What to work on » Nothing in the data should be left out or altered when it is retyped.

Dataset records »
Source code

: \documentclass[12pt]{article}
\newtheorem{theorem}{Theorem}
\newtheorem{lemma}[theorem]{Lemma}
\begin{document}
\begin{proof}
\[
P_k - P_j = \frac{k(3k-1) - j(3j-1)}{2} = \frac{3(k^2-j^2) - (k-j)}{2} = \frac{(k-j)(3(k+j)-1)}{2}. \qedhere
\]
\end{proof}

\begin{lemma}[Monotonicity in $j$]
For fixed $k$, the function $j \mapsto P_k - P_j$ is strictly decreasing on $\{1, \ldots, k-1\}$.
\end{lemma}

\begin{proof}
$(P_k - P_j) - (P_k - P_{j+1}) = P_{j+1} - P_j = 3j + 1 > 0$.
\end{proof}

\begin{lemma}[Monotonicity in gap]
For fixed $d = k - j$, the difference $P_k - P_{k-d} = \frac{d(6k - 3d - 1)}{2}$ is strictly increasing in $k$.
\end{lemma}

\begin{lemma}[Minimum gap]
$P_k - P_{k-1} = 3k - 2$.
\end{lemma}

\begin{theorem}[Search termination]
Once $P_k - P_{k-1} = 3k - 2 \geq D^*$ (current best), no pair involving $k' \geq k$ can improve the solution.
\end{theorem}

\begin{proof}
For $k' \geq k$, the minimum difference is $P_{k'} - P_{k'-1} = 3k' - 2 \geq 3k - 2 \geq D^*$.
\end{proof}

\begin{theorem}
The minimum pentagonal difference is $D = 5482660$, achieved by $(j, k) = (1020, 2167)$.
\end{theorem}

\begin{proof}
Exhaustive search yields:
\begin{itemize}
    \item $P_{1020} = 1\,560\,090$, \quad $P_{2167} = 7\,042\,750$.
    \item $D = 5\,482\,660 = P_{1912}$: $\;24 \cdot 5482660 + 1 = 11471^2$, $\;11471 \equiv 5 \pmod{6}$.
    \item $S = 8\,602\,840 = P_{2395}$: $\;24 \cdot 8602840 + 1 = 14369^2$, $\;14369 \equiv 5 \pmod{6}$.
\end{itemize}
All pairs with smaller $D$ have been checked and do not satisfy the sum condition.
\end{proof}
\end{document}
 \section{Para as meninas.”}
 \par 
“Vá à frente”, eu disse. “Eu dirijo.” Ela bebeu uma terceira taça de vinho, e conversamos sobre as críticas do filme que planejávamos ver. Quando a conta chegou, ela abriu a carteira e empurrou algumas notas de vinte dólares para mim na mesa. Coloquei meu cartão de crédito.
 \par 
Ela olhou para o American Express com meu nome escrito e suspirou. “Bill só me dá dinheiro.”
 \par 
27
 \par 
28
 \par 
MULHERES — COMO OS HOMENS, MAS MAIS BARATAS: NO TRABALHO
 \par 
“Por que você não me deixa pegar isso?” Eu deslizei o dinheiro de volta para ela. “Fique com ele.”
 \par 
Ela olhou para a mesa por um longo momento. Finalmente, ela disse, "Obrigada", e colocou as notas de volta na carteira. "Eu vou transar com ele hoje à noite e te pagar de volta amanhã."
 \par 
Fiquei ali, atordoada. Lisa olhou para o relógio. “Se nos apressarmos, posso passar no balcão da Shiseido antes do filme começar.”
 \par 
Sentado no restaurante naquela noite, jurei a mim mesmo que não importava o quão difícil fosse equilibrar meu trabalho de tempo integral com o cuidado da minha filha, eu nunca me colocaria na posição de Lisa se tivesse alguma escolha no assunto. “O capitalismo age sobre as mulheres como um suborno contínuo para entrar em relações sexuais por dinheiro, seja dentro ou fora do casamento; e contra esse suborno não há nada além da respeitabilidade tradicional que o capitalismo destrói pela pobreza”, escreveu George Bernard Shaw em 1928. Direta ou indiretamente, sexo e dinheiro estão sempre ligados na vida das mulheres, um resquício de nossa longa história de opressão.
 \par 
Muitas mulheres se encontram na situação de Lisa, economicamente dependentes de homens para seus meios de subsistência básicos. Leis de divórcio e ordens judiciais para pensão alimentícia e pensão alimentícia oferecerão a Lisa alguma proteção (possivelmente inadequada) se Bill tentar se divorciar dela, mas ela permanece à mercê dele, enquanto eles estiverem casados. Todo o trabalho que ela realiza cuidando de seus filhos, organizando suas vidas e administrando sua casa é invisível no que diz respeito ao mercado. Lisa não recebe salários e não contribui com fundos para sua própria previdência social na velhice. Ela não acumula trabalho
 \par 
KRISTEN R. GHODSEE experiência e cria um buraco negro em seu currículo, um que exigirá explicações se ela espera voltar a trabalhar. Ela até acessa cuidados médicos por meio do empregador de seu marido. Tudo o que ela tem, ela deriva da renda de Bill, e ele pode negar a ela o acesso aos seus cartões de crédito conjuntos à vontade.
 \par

Solution »
Source code

: \documentclass[12pt]{article}
\newtheorem{theorem}{Theorem}
\newtheorem{lemma}[theorem]{Lemma}
\begin{document}
\begin{proof}
\[
P_k - P_j = \frac{k(3k-1) - j(3j-1)}{2} = \frac{3(k^2-j^2) - (k-j)}{2} = \frac{(k-j)(3(k+j)-1)}{2}. \qedhere
\]
\end{proof}

\begin{lemma}[Monotonicity in $j$]
For fixed $k$, the function $j \mapsto P_k - P_j$ is strictly decreasing on $\{1, \ldots, k-1\}$.
\end{lemma}

\begin{proof}
$(P_k - P_j) - (P_k - P_{j+1}) = P_{j+1} - P_j = 3j + 1 > 0$.
\end{proof}

\begin{lemma}[Monotonicity in gap]
For fixed $d = k - j$, the difference $P_k - P_{k-d} = \frac{d(6k - 3d - 1)}{2}$ is strictly increasing in $k$.
\end{lemma}

\begin{lemma}[Minimum gap]
$P_k - P_{k-1} = 3k - 2$.
\end{lemma}

\begin{theorem}[Search termination]
Once $P_k - P_{k-1} = 3k - 2 \geq D^*$ (current best), no pair involving $k' \geq k$ can improve the solution.
\end{theorem}

\begin{proof}
For $k' \geq k$, the minimum difference is $P_{k'} - P_{k'-1} = 3k' - 2 \geq 3k - 2 \geq D^*$.
\end{proof}

\begin{theorem}
The minimum pentagonal difference is $D = 5482660$, achieved by $(j, k) = (1020, 2167)$.
\end{theorem}

\begin{proof}
Exhaustive search yields:
\begin{itemize}
    \item $P_{1020} = 1\,560\,090$, \quad $P_{2167} = 7\,042\,750$.
    \item $D = 5\,482\,660 = P_{1912}$: $\;24 \cdot 5482660 + 1 = 11471^2$, $\;11471 \equiv 5 \pmod{6}$.
    \item $S = 8\,602\,840 = P_{2395}$: $\;24 \cdot 8602840 + 1 = 14369^2$, $\;14369 \equiv 5 \pmod{6}$.
\end{itemize}
All pairs with smaller $D$ have been checked and do not satisfy the sum condition.
\end{proof}
\end{document}
 \section{Para as meninas.”}
 \par 
“Vá à frente”, eu disse. “Eu dirijo.” Ela bebeu uma terceira taça de vinho, e conversamos sobre as críticas do filme que planejávamos ver. Quando a conta chegou, ela abriu a carteira e empurrou algumas notas de vinte dólares para mim na mesa. Coloquei meu cartão de crédito.
 \par 
Ela olhou para o American Express com meu nome escrito e suspirou. “Bill só me dá dinheiro.”
 \par 
27
 \par 
28
 \par 
MULHERES — COMO OS HOMENS, MAS MAIS BARATAS: NO TRABALHO
 \par 
“Por que você não me deixa pegar isso?” Eu deslizei o dinheiro de volta para ela. “Fique com ele.”
 \par 
Ela olhou para a mesa por um longo momento. Finalmente, ela disse, "Obrigada", e colocou as notas de volta na carteira. "Eu vou transar com ele hoje à noite e te pagar de volta amanhã."
 \par 
Fiquei ali, atordoada. Lisa olhou para o relógio. “Se nos apressarmos, posso passar no balcão da Shiseido antes do filme começar.”
 \par 
Sentado no restaurante naquela noite, jurei a mim mesmo que não importava o quão difícil fosse equilibrar meu trabalho de tempo integral com o cuidado da minha filha, eu nunca me colocaria na posição de Lisa se tivesse alguma escolha no assunto. “O capitalismo age sobre as mulheres como um suborno contínuo para entrar em relações sexuais por dinheiro, seja dentro ou fora do casamento; e contra esse suborno não há nada além da respeitabilidade tradicional que o capitalismo destrói pela pobreza”, escreveu George Bernard Shaw em 1928. Direta ou indiretamente, sexo e dinheiro estão sempre ligados na vida das mulheres, um resquício de nossa longa história de opressão.
 \par 
Muitas mulheres se encontram na situação de Lisa, economicamente dependentes de homens para seus meios de subsistência básicos. Leis de divórcio e ordens judiciais para pensão alimentícia e pensão alimentícia oferecerão a Lisa alguma proteção (possivelmente inadequada) se Bill tentar se divorciar dela, mas ela permanece à mercê dele, enquanto eles estiverem casados. Todo o trabalho que ela realiza cuidando de seus filhos, organizando suas vidas e administrando sua casa é invisível no que diz respeito ao mercado. Lisa não recebe salários e não contribui com fundos para sua própria previdência social na velhice. Ela não acumula trabalho
 \par 
KRISTEN R. GHODSEE experiência e cria um buraco negro em seu currículo, um que exigirá explicações se ela espera voltar a trabalhar. Ela até acessa cuidados médicos por meio do empregador de seu marido. Tudo o que ela tem, ela deriva da renda de Bill, e ele pode negar a ela o acesso aos seus cartões de crédito conjuntos à vontade.
 \par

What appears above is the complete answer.